Examples are not so limited; however, and the system 100 may be
operated as part of a small-scale printing system (e.g., personal
home printing device) that is operable to print small volumes of
information such as text documents, emails, photographs, etc. In a
small-scale printing device, the print medium 114 may be individual
pages (e.g., photocopier paper, resume paper, etc.), or photo
paper, for example.
[0018] FIG. 2 illustrates a diagram of an example of a system 200
for print medium processing including a controller 210 and printing
device 204 consistent with the disclosure. The system 200 includes
a printing device 204 controller 210, and one or more page
processing mechanisms 212. As shown in FIG. 2, page processing
mechanism(s) 212 may be configured to process print medium 214. In
some examples, the printing device 204 can be coupled to the page
processing mechanism(s) 212 and/or the controller 210, and may
print data on the print medium 214 prior to processing the print
medium 214 with the page processing mechanism(s) 212.
[0019] The system 200 may be operable to process a print medium 214
using the page processing mechanism(s) 212 in response to
instructions received from the controller 210. In some examples,
the print medium 212 may include moisture as a result of the
printing device 204 printing input data on to the print medium 214.
As a result of the printing device 204 applying moisture to the
print medium 214, the print medium 214 may have different
concentrations of moisture in different regions of the print medium
214.
[0020] In some examples, the controller 210 may identify the
regions of the print medium 214 that have different concentrations
of moisture and adjust a print processing parameter based on the
moisture concentration in one or more different regions of the
print medium 214. Stated differently, in some examples, the
controller 210 may adjust a print processing parameter based on one
or more attributes of the print medium 214.
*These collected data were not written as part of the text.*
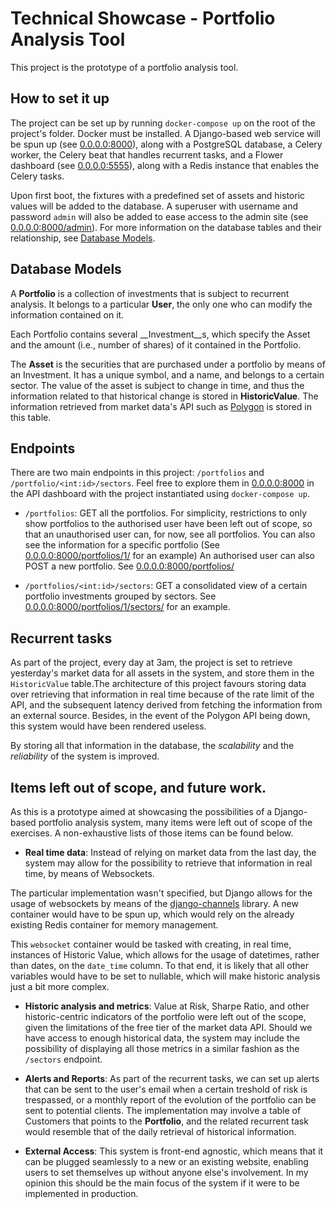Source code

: # Technical Showcase - Portfolio Analysis Tool
This project is the prototype of a portfolio analysis tool.

## How to set it up

The project can be set up by running `docker-compose up` on the root of the project's folder. Docker must be installed.
A Django-based web service will be spun up (see [0.0.0.0:8000](http://0.0.0.0:8000/)), along with a PostgreSQL database, a Celery worker, the Celery beat that handles recurrent tasks, and a Flower dashboard (see [0.0.0.0:5555](http://0.0.0.0:5555/)), along with a Redis instance that enables the Celery tasks.

Upon first boot, the fixtures with a predefined set of assets and historic values will be added to the database. A superuser
with username and password `admin` will also be added to ease access to the admin site (see [0.0.0.0:8000/admin](http://0.0.0.0:8000/admin)). For more information on the database tables and their relationship, see [Database Models](#database-models).

## Database Models

A __Portfolio__ is a collection of investments that is subject to recurrent analysis. It belongs to a particular __User__, the only one who can modify the information contained on it.

Each Portfolio contains several __Investment__s, which specify the Asset and the amount (i.e., number of shares) of it contained in the Portfolio.

The __Asset__ is the securities that are purchased under a portfolio by means of an Investment. It has a unique symbol, and a name, and belongs to a certain sector. The value of the asset is subject to change in time, and thus the information related to that historical change is stored in __HistoricValue__. The information retrieved from market data's API such as [Polygon](https://polygon.io/) is stored in this table.

## Endpoints

There are two main endpoints in this project: `/portfolios` and `/portfolio/<int:id>/sectors`. Feel free to explore them in [0.0.0.0:8000](http://0.0.0.0:8000/) in the API dashboard with the project instantiated using `docker-compose up`.

- `/portfolios`: GET all the portfolios. For simplicity, restrictions to only show portfolios to the authorised user have been left out of scope, so that an unauthorised user can, for now, see all portfolios. You can also see the information for a specific portfolio (See [0.0.0.0:8000/portfolios/1/](http://0.0.0.0:8000/portfolios/1/) for an example) An authorised user can also POST a new portfolio. See [0.0.0.0:8000/portfolios/](http://0.0.0.0:8000/portfolios/)

- `/portfolios/<int:id>/sectors`: GET a consolidated view of a certain portfolio investments grouped by sectors. See [0.0.0.0:8000/portfolios/1/sectors/](http://0.0.0.0:8000/portfolios/1/sectors/) for an example.

## Recurrent tasks

As part of the project, every day at 3am, the project is set to retrieve yesterday's market data for all assets in the system, and store them in the `HistoricValue` table.The architecture of this project favours storing data over retrieving that information in real time because of the rate limit of the API, and the subsequent latency derived from fetching the information from an external source. Besides, in the event of the Polygon API being down, this system would have been rendered useless.

By storing all that information in the database, the *scalability* and the *reliability* of the system is improved.

## Items left out of scope, and future work.

As this is a prototype aimed at showcasing the possibilities of a Django-based portfolio analysis system, many items were left out of scope of the exercises. A non-exhaustive lists of those items can be found below.

- __Real time data__: Instead of relying on market data from the last day, the system may allow for the possibility to retrieve that information in real time, by means of Websockets.

The particular implementation wasn't specified, but Django allows for the usage of websockets by means of the [django-channels](https://channels.readthedocs.io/en/stable/) library. A new container would have to be spun up, which would rely on the already existing Redis container for memory management.

This `websocket` container would be tasked with creating, in real time, instances of Historic Value, which allows for the usage of datetimes, rather than dates, on the `date_time` column. To that end, it is likely that all other variables would have to be set to nullable, which will make historic analysis just a bit more complex.

- __Historic analysis and metrics__: Value at Risk, Sharpe Ratio, and other historic-centric indicators of the portfolio were left out of the scope, given the limitations of the free tier of the market data API. Should we have access to enough historical data, the system may include the possibility of displaying all those metrics in a similar fashion as the `/sectors` endpoint.

- __Alerts and Reports__: As part of the recurrent tasks, we can set up alerts that can be sent to the user's email when a certain treshold of risk is trespassed, or a monthly report of the evolution of the portfolio can be sent to potential clients. The implementation may involve a table of Customers that points to the __Portfolio__, and the related recurrent task would resemble that of the daily retrieval of historical information.

- __External Access__: This system is front-end agnostic, which means that it can be plugged seamlessly to a new or an existing website, enabling users to set themselves up without anyone else's involvement. In my opinion this should be the main focus of the system if it were to be implemented in production.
[0021] In some examples, the controller 210 may cause the print
medium 214 to be processed, based on the print processing
parameter, with one or more page processing mechanisms 212. For
example, the controller 210 may cause the page processing
mechanism(s) 212 to provide different amounts of heat to the print
medium 214 and/or to provide heat to the print medium 214 for
different amounts of time based on the attributes of the print
medium 214. In some examples, the controller 210 may cause the
processing mechanism(s) 212 to provide different amounts of air
flow to the print medium 214 and/or to provide an air flow to the
print medium 214 for different amounts of time based on the
attributes of the print medium 214.
[0022] FIG. 3 illustrates a diagram of an example of a system 300
for print medium processing including a host 302, controller 310,
and printing device 304 consistent with the disclosure. As shown in
FIG. 3, the system 300 may include a page processing mechanism 312.
So as to not obfuscate the drawing, a single page processing
mechanism 312 is shown in FIG. 3; however, as will be appreciated,
one or more page processing mechanisms 312 may be included in
system 300, as illustrated in FIGS. 1 and 2, herein.
[0023] In some examples, the host 302 can be a host system and may
include a system motherboard and/or backplane and can include a
number of processing resources (e.g., one or more processors,
microprocessors, or some other type of controlling circuitry). In
some examples, the host 302 can be part of the printing device 304;
however, examples are not so limited, and the host 302 can be
separate from the printing device 304 so long as the host 302 and
is in communication with the printing device 304 and/or the
controller 310.
[0024] In some examples, the controller 310 may provide control
signals to the page processing mechanism(s) 312 to cause the page
processing mechanism(s) 312 to process the print medium 314.
Control signals may include pulses and/or frequencies of
electricity and/or light that represent a control command. For
example, a control signal may be an electrical signal at a certain
frequency or frequencies that represents a command to perform an
operation or operations. For different print media 314 and/or as
the print medium 314 is processed with the page processing
mechanism(s) 312, an amount of processing the print medium 314 is
subjected to may vary. In some examples, the controller 310 may be
operable to provide temporal and/or spatial processing control of
the page processing mechanism(s) 312 based on an attribute of the
print medium 314 and/or a print processing parameter.
[0025] In some examples, the controller 310 may be operable to
determine an attribute of a print medium (e.g., a second print
medium) that is printed subsequent to print medium 314 (e.g., a
first print medium). For example, the controller 310 may be
operable to determine an attribute of a second print medium that is
printed at a later point in time than the first print medium. The
host 302 and/or the controller 310 may then adjust the print
processing parameter based on the attribute of the second print
medium. In some examples, the host 302 and/or controller 310 may
cause the second print medium to be processed, based on a print
processing parameter that is based on the attribute of the second
print medium, with the page processing mechanism(s) 312. In some
examples, the attribute of the second print medium may be different
than the attribute of the first print medium.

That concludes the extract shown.